*Exercise:* Would you find each line in the entries below with the string "molecular" and copy it?

*Source records:*
..............................
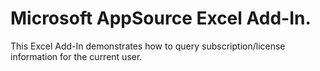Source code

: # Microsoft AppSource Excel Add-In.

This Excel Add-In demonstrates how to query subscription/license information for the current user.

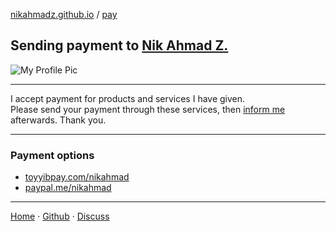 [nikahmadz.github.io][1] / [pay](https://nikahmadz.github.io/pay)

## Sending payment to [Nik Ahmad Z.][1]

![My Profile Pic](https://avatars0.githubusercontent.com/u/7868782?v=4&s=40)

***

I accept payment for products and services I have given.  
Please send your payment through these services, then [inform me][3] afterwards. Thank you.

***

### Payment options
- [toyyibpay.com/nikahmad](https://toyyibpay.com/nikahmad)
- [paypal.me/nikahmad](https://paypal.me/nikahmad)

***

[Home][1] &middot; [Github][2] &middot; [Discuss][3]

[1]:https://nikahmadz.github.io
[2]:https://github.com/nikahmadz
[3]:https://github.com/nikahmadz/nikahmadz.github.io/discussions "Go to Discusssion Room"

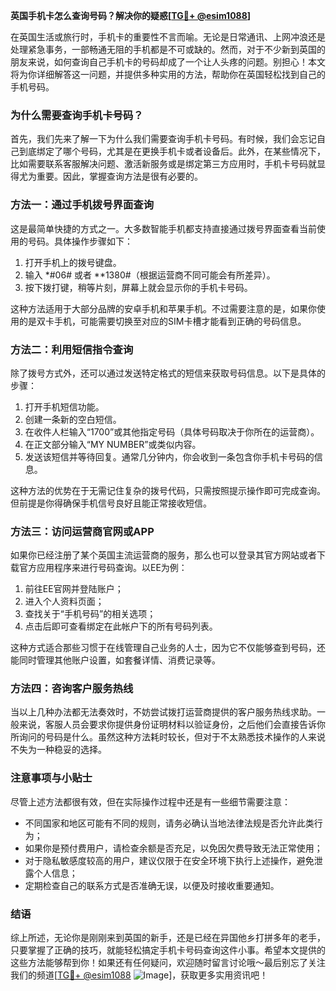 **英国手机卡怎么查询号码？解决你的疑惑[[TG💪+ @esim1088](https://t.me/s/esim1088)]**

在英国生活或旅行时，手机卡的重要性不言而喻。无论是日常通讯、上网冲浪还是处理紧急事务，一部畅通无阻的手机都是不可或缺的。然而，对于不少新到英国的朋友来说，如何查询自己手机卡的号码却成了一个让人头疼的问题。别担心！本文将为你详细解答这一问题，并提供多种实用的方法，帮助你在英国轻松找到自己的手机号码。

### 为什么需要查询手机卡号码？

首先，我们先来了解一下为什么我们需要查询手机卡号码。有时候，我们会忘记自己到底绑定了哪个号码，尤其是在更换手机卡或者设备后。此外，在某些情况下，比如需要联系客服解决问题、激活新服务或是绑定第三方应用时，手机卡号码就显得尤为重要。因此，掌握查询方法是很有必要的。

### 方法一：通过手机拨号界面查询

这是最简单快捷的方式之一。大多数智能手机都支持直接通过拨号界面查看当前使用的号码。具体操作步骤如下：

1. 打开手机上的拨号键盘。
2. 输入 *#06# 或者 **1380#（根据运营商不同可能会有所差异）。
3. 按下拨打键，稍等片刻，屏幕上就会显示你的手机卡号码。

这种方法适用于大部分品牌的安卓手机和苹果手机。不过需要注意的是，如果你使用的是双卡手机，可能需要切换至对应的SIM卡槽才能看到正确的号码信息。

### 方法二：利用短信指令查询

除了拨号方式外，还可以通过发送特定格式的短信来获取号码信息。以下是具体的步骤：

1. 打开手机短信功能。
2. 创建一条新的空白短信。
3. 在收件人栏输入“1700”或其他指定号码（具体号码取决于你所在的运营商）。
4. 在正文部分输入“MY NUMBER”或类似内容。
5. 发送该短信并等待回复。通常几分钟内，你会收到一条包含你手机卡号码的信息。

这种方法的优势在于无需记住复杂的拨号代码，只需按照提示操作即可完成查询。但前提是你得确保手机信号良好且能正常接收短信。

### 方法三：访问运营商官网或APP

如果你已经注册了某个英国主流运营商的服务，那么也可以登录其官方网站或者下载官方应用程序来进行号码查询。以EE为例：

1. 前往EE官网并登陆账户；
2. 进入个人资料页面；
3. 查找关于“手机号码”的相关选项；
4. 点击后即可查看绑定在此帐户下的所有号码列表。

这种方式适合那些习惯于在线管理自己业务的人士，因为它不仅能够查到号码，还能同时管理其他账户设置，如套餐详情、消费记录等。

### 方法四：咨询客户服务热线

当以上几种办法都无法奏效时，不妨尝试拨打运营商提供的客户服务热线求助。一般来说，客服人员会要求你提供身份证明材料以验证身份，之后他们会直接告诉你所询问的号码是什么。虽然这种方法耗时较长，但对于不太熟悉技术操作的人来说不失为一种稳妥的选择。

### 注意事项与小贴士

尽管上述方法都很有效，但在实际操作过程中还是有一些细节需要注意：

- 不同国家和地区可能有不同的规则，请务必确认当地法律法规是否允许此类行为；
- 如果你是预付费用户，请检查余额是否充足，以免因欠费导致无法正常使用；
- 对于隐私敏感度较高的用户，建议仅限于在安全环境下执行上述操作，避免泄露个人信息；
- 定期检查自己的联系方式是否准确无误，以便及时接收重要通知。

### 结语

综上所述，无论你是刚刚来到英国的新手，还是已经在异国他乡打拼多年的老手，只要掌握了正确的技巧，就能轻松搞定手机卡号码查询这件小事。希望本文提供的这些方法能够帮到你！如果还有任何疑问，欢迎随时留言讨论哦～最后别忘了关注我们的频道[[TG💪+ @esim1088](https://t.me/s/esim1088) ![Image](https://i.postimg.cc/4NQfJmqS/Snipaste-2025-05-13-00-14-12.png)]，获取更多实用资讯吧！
..............................
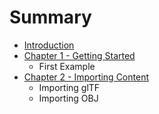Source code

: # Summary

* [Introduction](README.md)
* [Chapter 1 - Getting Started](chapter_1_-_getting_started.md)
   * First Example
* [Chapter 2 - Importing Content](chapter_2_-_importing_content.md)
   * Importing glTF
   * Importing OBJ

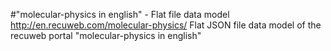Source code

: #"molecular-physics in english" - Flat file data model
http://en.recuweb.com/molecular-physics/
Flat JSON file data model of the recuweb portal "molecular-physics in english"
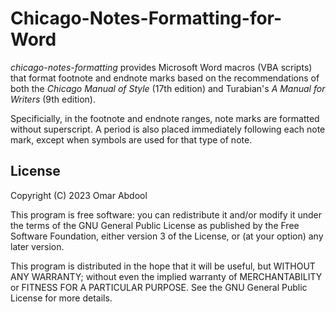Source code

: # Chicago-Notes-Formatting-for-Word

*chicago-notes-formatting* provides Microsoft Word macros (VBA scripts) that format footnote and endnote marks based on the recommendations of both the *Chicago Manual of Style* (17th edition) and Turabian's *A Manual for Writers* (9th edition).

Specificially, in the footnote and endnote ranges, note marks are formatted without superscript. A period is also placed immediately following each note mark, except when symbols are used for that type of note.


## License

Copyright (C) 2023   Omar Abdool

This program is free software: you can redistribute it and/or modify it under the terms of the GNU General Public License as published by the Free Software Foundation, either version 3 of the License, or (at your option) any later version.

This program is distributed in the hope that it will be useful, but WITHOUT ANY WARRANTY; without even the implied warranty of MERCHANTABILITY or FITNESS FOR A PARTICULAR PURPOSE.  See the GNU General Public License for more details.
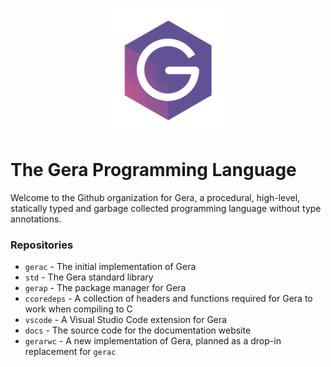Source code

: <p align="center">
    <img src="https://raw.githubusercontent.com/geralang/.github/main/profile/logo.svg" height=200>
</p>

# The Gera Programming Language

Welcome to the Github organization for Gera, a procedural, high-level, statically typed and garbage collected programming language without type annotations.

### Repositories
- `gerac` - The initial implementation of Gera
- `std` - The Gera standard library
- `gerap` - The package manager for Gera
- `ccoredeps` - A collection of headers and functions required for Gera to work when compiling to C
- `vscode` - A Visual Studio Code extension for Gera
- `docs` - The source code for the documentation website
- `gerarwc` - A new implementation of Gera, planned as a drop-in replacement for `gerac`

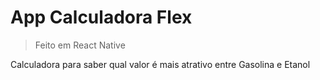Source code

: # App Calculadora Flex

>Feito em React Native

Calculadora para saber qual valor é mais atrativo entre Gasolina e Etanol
..............................
*Response for this exercise:*
: #"molecular-physics in english" - Flat file data model
http://en.recuweb.com/molecular-physics/
Flat JSON file data model of the recuweb portal "molecular-physics in english"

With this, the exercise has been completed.